▶ [Extracted data entries]:
##############################
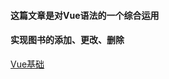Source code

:#### 这篇文章是对Vue语法的一个综合运用
#### 实现图书的添加、更改、删除
[Vue基础](https://juejin.im/post/5ef81bf1f265da22db2c091f)
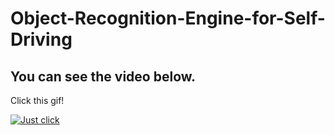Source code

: # Object-Recognition-Engine-for-Self-Driving



## You can see the video below.
Click this gif!

[![Just click](http://j.gifs.com/yoNYw6.gif)](https://youtu.be/Rj5GVoOWZgM)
##############################
▶ [Aim of the exercise]:
With the pictures omitted, reproduce the data above exactly.

▶ [Response]:
Source code

:#### 这篇文章是对Vue语法的一个综合运用
#### 实现图书的添加、更改、删除
[Vue基础](https://juejin.im/post/5ef81bf1f265da22db2c091f)
Source code

: # Object-Recognition-Engine-for-Self-Driving



## You can see the video below.
Click this gif!

[![Just click](http://j.gifs.com/yoNYw6.gif)](https://youtu.be/Rj5GVoOWZgM)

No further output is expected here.